> _REQUIRED WORK_: Pull every line containing "Twitter" from the listing.

> _EXTRACTED DATA_:
======
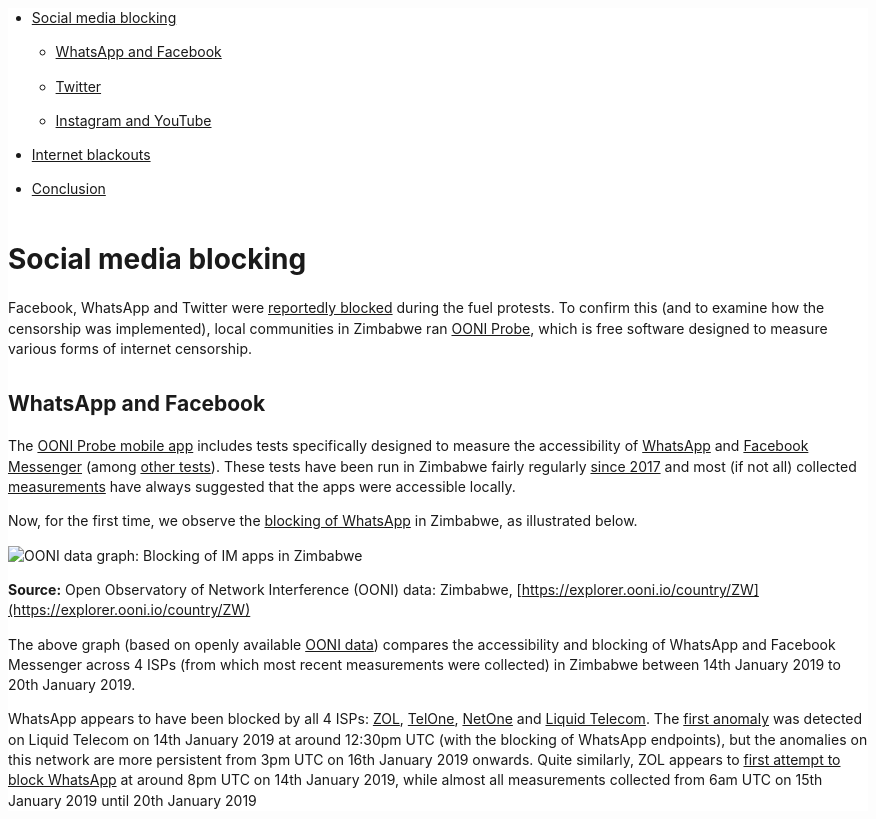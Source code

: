 * [Social media blocking](#social-media-blocking)

	* [WhatsApp and Facebook](#whatsapp-and-facebook)

	* [Twitter](#twitter)

	* [Instagram and YouTube](#instagram-and-youtube)

* [Internet blackouts](#internet-blackouts)

* [Conclusion](#conclusion)


# Social media blocking

Facebook, WhatsApp and Twitter were [reportedly blocked](https://www.bbc.com/news/world-africa-46917259) during the
fuel protests. To confirm this (and to examine how the censorship was
implemented), local communities in Zimbabwe ran [OONI Probe](https://ooni.io/install/), which is free software designed to
measure various forms of internet censorship.

## WhatsApp and Facebook

The [OONI Probe mobile app](https://ooni.io/install/) includes tests
specifically designed to measure the accessibility of
[WhatsApp](https://ooni.io/nettest/whatsapp/) and [Facebook Messenger](https://ooni.io/nettest/facebook-messenger/) (among [other tests](https://ooni.io/nettest/)). These tests have been run in
Zimbabwe fairly regularly [since 2017](https://api.ooni.io/files/by_country/ZW?order_by=test_start_time&order=asc)
and most (if not all) collected
[measurements](https://api.ooni.io/files/by_country/ZW) have always
suggested that the apps were accessible locally.

Now, for the first time, we observe the [blocking of WhatsApp](https://explorer.ooni.io/measurement/20190120T202253Z_AS30969_qe8TquIM74ePz55QeSKxjBFdoG5IOKBdxlyhhpVodq9PxgJjph)
in Zimbabwe, as illustrated below.

![OONI data graph: Blocking of IM apps in Zimbabwe](/post/zimbabwe/zw-im-blocking.png)

**Source:** Open Observatory of Network Interference (OONI) data:
Zimbabwe, [https://explorer.ooni.io/country/ZW](https://explorer.ooni.io/country/ZW)

The above graph (based on openly available [OONI data](https://explorer.ooni.io/country/ZW)) compares the accessibility
and blocking of WhatsApp and Facebook Messenger across 4 ISPs (from
which most recent measurements were collected) in Zimbabwe between 14th
January 2019 to 20th January 2019.

WhatsApp appears to have been blocked by all 4 ISPs:
[ZOL](https://explorer.ooni.io/measurement/20190120T202253Z_AS30969_qe8TquIM74ePz55QeSKxjBFdoG5IOKBdxlyhhpVodq9PxgJjph),
[TelOne](https://explorer.ooni.io/measurement/20190118T180243Z_AS37204_SG9pCmA0VTQ5lYIOJBcAxuaavG0EDjfVy5EUFWhgPJesAFBstF),
[NetOne](https://explorer.ooni.io/measurement/20190120T140336Z_AS328088_R9n5lrLGlZwBsYKqESvsLmfjOHXWezZ9YVKvXFUJ1aVowTVryv)
and [Liquid Telecom](https://explorer.ooni.io/measurement/20190120T061622Z_AS56696_gYESHBlzbo3CPQRSnkGabEzyw90MLag4an2MQE5u626kzl2Cea).
The [first anomaly](https://explorer.ooni.io/measurement/20190114T123244Z_AS56696_EZf4oUUzJe88oe1aMee5zOljC2MYDwL5uU398sLqPRNW9xujES)
was detected on Liquid Telecom on 14th January 2019 at around 12:30pm
UTC (with the blocking of WhatsApp endpoints), but the anomalies on this
network are more persistent from 3pm UTC on 16th January 2019 onwards.
Quite similarly, ZOL appears to [first attempt to block WhatsApp](https://explorer.ooni.io/measurement/20190114T200823Z_AS30969_o0QTtvLXDUu94NOisBNtQlLyBc6MLDBACRG0mLec26sVYiTuMW)
at around 8pm UTC on 14th January 2019, while almost all measurements
collected from 6am UTC on 15th January 2019 until 20th January 2019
======
> _ANSWER TO THIS EXERCISE_:
	* [Twitter](#twitter)
Facebook, WhatsApp and Twitter were [reportedly blocked](https://www.bbc.com/news/world-africa-46917259) during the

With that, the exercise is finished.